ASSIGNED TASK:
All lines between the start of the listing below and the line containing "75. Describe the", inclusive, must be repeated exactly.

RECORDS FOR THE EXERCISE:
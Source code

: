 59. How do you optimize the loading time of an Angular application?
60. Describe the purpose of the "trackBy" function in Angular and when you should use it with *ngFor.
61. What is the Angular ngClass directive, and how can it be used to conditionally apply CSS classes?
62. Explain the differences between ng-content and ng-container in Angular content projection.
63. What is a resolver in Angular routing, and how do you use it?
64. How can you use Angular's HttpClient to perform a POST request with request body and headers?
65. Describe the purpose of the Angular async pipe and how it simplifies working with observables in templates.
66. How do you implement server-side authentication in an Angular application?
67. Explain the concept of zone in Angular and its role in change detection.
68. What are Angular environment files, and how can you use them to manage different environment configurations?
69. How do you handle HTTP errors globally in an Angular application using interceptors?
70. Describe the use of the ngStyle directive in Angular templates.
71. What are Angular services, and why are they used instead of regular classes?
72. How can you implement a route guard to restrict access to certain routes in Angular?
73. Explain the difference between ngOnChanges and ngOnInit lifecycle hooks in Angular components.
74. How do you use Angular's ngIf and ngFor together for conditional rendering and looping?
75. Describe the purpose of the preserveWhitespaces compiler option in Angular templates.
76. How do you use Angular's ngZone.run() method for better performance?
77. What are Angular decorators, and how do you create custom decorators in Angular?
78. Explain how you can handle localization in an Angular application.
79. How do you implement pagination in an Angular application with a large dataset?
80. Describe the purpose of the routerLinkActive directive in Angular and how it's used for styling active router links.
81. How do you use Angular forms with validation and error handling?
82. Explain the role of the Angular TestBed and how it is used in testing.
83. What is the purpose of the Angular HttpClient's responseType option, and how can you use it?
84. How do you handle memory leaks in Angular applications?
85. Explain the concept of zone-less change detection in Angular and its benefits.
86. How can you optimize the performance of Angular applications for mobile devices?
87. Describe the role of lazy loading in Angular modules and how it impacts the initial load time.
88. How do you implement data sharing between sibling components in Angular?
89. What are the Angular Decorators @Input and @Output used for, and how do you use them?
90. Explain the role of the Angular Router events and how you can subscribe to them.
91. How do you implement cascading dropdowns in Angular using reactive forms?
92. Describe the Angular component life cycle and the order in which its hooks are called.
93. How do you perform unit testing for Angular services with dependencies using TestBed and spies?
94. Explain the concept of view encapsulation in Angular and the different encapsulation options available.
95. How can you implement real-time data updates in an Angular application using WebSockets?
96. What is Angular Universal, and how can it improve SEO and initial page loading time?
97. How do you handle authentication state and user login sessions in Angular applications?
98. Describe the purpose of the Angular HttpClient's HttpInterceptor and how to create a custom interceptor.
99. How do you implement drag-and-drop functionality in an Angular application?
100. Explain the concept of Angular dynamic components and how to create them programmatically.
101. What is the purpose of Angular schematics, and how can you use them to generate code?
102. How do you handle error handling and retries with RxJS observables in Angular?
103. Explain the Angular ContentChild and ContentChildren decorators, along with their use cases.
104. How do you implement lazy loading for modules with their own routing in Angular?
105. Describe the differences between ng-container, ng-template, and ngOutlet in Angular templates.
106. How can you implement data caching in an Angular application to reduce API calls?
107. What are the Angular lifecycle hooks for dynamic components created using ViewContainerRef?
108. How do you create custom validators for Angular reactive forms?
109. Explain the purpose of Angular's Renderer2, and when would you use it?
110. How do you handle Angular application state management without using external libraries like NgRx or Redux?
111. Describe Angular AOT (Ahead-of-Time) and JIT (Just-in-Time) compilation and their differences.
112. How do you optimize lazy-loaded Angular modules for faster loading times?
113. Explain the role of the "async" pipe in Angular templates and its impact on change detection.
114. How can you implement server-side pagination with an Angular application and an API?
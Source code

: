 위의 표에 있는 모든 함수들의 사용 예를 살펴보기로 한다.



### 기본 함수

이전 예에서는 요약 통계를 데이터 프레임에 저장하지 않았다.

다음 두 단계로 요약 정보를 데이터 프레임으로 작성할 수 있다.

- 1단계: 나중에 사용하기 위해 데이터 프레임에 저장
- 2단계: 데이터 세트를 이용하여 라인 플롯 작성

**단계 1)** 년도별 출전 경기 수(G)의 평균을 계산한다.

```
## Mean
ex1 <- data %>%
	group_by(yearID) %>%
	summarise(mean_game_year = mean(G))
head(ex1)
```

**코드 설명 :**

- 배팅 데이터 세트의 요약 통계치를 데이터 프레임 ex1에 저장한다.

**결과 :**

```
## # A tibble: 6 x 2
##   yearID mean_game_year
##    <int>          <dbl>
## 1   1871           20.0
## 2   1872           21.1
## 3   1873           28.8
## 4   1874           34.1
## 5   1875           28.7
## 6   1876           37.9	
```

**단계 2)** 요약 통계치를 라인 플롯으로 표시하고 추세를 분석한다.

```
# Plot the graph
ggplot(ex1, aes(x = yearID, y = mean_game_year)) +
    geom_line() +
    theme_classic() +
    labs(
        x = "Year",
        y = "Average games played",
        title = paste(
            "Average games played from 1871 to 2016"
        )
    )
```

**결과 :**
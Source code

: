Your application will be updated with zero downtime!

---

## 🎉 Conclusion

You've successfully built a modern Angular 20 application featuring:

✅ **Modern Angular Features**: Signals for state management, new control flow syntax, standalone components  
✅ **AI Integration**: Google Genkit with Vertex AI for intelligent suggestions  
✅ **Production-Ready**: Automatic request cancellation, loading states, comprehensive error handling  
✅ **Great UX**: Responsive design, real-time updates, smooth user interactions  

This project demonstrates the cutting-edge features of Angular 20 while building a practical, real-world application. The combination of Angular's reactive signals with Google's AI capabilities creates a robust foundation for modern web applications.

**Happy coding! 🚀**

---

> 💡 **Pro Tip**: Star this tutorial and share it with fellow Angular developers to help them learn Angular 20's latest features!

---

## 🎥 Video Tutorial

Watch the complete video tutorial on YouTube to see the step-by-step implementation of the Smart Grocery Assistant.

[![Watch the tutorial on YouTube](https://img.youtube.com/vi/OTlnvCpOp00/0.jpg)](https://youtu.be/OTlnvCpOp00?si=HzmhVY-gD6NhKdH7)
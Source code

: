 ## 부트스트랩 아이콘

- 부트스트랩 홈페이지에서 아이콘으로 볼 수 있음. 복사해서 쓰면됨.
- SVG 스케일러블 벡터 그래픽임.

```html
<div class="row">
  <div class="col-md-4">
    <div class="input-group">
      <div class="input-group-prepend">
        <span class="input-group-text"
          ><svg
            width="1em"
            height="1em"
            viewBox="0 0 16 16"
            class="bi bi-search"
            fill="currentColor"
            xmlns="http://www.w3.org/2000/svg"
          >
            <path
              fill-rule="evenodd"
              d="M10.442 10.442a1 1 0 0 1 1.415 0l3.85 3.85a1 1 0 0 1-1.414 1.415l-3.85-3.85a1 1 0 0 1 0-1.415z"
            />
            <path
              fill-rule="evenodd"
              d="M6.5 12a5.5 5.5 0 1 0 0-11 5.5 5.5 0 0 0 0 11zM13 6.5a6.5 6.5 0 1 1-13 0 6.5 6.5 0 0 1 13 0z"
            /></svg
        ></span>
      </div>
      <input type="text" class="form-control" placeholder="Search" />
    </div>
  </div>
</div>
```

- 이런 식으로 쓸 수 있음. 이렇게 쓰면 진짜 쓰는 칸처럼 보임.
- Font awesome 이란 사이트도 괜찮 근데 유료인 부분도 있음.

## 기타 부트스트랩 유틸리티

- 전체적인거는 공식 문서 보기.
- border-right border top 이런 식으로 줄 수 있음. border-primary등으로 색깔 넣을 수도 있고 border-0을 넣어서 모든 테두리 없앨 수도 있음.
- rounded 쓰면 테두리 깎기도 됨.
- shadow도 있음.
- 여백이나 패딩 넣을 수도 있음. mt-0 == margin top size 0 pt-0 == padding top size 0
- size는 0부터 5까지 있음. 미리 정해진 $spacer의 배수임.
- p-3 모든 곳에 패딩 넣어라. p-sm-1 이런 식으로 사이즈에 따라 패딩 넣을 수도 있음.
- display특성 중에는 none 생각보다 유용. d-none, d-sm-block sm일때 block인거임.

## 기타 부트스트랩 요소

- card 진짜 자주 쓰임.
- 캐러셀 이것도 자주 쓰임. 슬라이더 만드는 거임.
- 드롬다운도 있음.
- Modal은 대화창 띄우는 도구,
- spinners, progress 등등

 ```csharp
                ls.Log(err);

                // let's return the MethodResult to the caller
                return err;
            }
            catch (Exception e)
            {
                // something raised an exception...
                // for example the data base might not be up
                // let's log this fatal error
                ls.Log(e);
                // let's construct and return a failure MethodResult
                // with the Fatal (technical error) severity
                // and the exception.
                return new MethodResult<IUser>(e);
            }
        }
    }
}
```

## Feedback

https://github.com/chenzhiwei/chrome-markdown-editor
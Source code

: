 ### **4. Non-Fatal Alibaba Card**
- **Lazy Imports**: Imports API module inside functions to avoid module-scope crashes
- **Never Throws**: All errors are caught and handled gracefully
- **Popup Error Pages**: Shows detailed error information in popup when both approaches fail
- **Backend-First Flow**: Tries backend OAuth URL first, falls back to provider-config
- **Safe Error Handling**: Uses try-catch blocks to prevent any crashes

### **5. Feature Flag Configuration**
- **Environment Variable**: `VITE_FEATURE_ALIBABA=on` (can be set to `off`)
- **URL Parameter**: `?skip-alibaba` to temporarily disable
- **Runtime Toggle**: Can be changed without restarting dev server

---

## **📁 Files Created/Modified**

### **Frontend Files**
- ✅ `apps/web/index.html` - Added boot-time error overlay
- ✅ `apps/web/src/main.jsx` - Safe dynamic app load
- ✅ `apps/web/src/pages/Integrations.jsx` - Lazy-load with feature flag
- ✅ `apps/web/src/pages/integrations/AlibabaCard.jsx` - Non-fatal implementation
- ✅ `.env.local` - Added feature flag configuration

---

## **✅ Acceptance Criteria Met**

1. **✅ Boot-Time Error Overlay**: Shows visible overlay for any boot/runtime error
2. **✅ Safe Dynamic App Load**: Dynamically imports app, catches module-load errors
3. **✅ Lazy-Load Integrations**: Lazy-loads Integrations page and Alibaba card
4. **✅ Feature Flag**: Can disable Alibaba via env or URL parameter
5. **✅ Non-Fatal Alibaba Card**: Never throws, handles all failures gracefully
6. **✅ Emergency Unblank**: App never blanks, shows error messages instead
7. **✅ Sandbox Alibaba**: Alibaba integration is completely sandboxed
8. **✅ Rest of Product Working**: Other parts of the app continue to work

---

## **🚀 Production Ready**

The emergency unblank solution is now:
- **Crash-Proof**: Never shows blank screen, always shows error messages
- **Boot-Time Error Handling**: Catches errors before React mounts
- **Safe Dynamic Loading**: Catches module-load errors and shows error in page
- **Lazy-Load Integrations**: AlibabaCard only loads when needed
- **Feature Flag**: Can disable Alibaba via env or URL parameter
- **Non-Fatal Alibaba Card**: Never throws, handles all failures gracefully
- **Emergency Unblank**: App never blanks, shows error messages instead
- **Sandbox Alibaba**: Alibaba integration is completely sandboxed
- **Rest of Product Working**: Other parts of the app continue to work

ANSWER TO THIS TASK:
Source code

: 59. How do you optimize the loading time of an Angular application?
60. Describe the purpose of the "trackBy" function in Angular and when you should use it with *ngFor.
61. What is the Angular ngClass directive, and how can it be used to conditionally apply CSS classes?
62. Explain the differences between ng-content and ng-container in Angular content projection.
63. What is a resolver in Angular routing, and how do you use it?
64. How can you use Angular's HttpClient to perform a POST request with request body and headers?
65. Describe the purpose of the Angular async pipe and how it simplifies working with observables in templates.
66. How do you implement server-side authentication in an Angular application?
67. Explain the concept of zone in Angular and its role in change detection.
68. What are Angular environment files, and how can you use them to manage different environment configurations?
69. How do you handle HTTP errors globally in an Angular application using interceptors?
70. Describe the use of the ngStyle directive in Angular templates.
71. What are Angular services, and why are they used instead of regular classes?
72. How can you implement a route guard to restrict access to certain routes in Angular?
73. Explain the difference between ngOnChanges and ngOnInit lifecycle hooks in Angular components.
74. How do you use Angular's ngIf and ngFor together for conditional rendering and looping?
75. Describe the purpose of the preserveWhitespaces compiler option in Angular templates.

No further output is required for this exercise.